Researchers used an automated software program to accurately measure noncalcified coronary plaque volumes with CT in less than 20 seconds, a fraction of the time of an intravascular ultrasound measurement and five to 15 minutes less than a standard CT coronary plaque measurement, according to a study published in the October edition of Radiology.

Intravascular ultrasound (IVUS) is considered the most accurate method for coronary plaque quantification, but the procedure is invasive and includes additional risk factors such as allergic reaction and blood vessel damage.

Coronary CT angiography (CCTA) is an increasingly common alternative. However, CCTA lacks a validated approach for measuring coronary plaque and may be prone to intraobserver variability, explained the researchers.

Damini Dey, PhD, of Cedars-Sinai Medical Center and University of California Los Angeles and colleagues utilized their own interactive automated computer software (AUTOPLAQ, or APQ) to calculate the volumes of 22 noncalcified proximal to middle coronary plaques in CT studies of 20 patients.

All patients underwent IVUS, and within 48 hours of the IVUS study, patients were injected with intravenous contrast and underwent CCTA imaging.

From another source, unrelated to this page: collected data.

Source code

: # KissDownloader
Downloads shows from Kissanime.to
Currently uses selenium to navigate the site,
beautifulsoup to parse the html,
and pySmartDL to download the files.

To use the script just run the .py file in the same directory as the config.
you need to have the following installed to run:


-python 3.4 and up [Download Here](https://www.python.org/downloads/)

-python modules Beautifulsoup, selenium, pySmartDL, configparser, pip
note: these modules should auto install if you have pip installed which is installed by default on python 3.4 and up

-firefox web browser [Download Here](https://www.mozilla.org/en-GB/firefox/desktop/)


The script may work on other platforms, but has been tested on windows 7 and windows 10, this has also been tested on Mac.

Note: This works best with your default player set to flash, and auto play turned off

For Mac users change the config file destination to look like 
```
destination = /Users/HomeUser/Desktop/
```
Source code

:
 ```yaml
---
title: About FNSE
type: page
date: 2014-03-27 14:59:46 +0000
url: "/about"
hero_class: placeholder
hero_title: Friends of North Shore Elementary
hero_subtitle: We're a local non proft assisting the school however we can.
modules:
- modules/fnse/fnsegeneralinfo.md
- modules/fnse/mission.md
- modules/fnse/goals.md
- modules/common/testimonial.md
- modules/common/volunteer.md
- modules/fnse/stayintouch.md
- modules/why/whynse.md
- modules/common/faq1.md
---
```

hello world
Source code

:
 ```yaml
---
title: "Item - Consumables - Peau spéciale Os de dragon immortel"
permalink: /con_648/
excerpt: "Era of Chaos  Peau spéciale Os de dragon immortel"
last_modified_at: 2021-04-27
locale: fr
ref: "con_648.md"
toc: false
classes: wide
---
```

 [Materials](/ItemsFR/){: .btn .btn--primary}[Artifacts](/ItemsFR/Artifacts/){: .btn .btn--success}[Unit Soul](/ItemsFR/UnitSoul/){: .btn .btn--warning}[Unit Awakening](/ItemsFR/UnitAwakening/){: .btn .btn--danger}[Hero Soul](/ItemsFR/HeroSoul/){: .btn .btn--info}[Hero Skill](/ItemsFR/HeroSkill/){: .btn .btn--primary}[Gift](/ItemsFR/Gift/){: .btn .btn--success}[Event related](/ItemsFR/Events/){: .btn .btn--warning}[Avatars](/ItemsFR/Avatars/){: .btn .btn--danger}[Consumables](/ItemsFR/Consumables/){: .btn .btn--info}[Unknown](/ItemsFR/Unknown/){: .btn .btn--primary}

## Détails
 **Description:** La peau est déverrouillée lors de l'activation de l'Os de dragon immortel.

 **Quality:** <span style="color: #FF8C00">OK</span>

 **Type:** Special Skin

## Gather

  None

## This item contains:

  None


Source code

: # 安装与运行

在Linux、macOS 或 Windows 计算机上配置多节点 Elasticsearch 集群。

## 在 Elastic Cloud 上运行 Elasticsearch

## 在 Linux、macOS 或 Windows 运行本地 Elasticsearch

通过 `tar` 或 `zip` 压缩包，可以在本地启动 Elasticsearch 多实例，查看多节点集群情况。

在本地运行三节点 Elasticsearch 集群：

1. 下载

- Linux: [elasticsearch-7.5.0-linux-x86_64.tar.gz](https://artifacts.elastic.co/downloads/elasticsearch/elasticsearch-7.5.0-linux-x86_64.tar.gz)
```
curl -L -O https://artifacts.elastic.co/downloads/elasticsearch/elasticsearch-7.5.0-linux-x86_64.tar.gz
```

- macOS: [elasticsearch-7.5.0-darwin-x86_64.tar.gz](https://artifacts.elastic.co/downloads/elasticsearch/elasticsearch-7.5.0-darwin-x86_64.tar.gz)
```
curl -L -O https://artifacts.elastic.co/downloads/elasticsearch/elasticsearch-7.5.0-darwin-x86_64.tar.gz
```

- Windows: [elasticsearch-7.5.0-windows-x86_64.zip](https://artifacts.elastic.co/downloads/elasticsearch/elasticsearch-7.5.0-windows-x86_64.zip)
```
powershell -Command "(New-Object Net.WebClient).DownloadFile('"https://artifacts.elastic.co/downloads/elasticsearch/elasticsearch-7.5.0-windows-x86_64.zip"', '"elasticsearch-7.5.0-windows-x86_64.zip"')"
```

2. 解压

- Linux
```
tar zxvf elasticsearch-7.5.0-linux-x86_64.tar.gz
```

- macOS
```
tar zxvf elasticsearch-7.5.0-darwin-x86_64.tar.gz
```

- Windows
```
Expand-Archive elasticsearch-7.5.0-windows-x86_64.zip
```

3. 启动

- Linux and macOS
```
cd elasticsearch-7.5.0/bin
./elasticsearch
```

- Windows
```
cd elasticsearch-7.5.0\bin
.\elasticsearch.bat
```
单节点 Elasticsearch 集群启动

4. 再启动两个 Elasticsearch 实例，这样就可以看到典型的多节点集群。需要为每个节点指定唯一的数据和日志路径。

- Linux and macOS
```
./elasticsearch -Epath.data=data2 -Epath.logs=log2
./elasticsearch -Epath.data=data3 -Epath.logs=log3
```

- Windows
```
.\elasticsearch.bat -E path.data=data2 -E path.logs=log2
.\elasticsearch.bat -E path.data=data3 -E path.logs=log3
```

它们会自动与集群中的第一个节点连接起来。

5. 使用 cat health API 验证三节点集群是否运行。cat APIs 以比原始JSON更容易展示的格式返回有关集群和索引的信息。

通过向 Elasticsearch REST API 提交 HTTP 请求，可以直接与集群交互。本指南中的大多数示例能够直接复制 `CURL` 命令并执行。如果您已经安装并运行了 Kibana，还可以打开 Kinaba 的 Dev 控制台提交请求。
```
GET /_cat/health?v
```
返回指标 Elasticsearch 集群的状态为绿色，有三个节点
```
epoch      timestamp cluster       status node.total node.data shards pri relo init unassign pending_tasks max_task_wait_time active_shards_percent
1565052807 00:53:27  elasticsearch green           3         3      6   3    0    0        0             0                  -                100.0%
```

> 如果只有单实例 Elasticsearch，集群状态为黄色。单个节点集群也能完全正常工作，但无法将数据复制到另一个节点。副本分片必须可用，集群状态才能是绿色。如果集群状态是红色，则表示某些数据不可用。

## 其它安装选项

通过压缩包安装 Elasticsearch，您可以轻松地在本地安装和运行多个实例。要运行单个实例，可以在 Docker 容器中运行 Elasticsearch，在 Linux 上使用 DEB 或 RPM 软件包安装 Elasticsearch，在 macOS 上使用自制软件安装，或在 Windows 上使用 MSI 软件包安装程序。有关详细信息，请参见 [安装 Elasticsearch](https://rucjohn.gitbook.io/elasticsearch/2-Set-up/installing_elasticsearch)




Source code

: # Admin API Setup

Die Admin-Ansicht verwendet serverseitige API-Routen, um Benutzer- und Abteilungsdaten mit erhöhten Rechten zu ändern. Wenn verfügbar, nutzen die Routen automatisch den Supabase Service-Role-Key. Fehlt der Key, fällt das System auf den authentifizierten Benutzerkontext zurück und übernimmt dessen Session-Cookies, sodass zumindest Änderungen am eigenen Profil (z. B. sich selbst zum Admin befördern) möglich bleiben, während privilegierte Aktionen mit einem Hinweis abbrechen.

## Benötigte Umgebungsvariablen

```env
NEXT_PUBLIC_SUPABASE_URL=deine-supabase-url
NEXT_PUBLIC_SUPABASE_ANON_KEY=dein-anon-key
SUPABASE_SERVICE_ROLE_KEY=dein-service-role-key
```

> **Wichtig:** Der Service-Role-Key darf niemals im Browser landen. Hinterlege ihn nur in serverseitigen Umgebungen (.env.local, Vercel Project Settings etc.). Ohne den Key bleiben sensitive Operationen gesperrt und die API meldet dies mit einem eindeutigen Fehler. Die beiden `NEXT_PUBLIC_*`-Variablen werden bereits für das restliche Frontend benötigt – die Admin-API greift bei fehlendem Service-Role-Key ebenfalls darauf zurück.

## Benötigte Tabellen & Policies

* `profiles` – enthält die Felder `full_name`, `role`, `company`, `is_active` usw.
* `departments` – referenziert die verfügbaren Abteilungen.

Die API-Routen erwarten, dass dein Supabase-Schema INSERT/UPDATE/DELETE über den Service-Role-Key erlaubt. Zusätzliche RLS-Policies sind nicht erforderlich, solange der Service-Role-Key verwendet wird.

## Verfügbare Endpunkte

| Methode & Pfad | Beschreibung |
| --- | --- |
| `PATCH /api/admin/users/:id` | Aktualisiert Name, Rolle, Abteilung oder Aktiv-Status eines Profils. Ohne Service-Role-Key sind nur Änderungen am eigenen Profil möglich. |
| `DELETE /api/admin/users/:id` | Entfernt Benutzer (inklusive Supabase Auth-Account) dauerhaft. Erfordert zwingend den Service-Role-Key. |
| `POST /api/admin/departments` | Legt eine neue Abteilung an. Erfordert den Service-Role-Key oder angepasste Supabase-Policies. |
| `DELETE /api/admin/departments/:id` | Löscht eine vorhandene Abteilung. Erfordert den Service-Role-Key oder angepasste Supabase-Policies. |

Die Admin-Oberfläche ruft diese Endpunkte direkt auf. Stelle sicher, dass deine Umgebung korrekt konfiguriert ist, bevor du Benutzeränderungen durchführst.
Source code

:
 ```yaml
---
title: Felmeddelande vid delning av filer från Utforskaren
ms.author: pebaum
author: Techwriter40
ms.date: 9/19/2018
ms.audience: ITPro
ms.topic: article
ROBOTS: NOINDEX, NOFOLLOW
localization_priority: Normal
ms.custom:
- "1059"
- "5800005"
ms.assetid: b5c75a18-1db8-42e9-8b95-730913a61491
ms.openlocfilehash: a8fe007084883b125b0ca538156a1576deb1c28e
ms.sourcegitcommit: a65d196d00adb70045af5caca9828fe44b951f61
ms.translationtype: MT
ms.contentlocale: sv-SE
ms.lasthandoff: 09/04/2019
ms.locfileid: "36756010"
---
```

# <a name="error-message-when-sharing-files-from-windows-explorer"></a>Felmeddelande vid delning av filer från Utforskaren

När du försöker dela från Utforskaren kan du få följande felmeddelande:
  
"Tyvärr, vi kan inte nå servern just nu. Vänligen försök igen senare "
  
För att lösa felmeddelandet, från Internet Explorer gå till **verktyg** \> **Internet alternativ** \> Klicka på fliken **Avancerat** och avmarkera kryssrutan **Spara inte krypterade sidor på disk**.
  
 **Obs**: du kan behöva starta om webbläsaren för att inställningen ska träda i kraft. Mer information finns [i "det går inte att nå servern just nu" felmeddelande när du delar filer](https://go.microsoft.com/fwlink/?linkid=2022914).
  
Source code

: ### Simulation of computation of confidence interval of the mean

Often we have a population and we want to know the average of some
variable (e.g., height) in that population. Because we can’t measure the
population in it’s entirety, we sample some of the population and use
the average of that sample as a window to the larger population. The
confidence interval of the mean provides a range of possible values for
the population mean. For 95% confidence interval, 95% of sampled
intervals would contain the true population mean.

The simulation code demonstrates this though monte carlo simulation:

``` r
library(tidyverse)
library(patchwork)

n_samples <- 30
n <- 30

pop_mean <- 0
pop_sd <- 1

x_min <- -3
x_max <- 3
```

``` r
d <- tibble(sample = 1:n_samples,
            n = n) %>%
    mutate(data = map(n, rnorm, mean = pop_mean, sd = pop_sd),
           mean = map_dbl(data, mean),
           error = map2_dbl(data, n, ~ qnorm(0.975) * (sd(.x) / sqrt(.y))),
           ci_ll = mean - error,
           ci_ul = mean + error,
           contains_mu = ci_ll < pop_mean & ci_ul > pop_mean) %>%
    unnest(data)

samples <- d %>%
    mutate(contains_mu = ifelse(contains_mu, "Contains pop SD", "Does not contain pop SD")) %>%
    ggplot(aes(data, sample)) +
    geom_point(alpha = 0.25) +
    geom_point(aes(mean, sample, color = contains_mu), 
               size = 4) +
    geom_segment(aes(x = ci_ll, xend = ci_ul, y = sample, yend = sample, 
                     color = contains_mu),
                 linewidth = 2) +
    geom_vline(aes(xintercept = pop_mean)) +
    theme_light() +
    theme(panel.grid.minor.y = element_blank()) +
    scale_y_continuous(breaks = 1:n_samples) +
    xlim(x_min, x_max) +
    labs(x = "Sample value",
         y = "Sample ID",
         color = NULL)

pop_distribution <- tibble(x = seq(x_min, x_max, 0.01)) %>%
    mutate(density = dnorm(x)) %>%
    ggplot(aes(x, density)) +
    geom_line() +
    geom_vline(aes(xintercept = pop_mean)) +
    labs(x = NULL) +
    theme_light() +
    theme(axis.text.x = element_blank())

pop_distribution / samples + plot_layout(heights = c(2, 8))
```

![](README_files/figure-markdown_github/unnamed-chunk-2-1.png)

Researchers quantified all plaque volumes using three methods: IVUS, manual CT measurement and the automated CT APQ algorithm. For automated quantifications, two reviewers marked distal and proximal limits of coronary plaque, circled a broader region of interest and marked lumen midlines. With these reference points, the APQ software automatically calculated plaque volumes.

The total “time for the automated plaque segmentation and quantification was less than 20 seconds,” they reported. IVUS plaque quantification took 15 to 35 minutes, and manual CT tracing took 5 to 15 minutes.

The mean plaque volumes calculated by reviewers using IVUS, manual CT and automatic CT were 105.9 mm³, 100.8 mm³ and 116.6 mm³, respectively. None of the variations in quantifications was statistically significant, and both automatic and manual CT measurements showed excellent correlation with the clinically accepted IVUS values.

Several factors may account for wide variations in IVUS versus manual and automate CT measurements, according to the authors. They include:

• Limited temporal and spatial resolution of CT scanners, making accurate delineation of the coronary vessel wall from surrounding epicardial fat challenging;
• IVUS excludes the adventitia, whereas CT does not;
• Misregistration of the landmarks, although landmarks "were carefully identified"; and
• Segmentation of the coronary arteries and quantification of plaque with APQ was achieved using a fully 3D approach, whereas for manual quantification with intravascular US and CT summed the plaque area.

The authors acknowledged that the study’s relatively small sample size (22 identified lesions) and exclusion of calcified coronary plaque presented limitations. Moreover, the authors only used good and excellent CT images, as they were unsure how accurately lower quality CT images could be measured using the automated program. 

The results indicate that automated CT measurement of noncalcified coronary plaque may provide an accurate, quick and noninvasive alternative to IVUS and manual CT quantification, concluded Dey.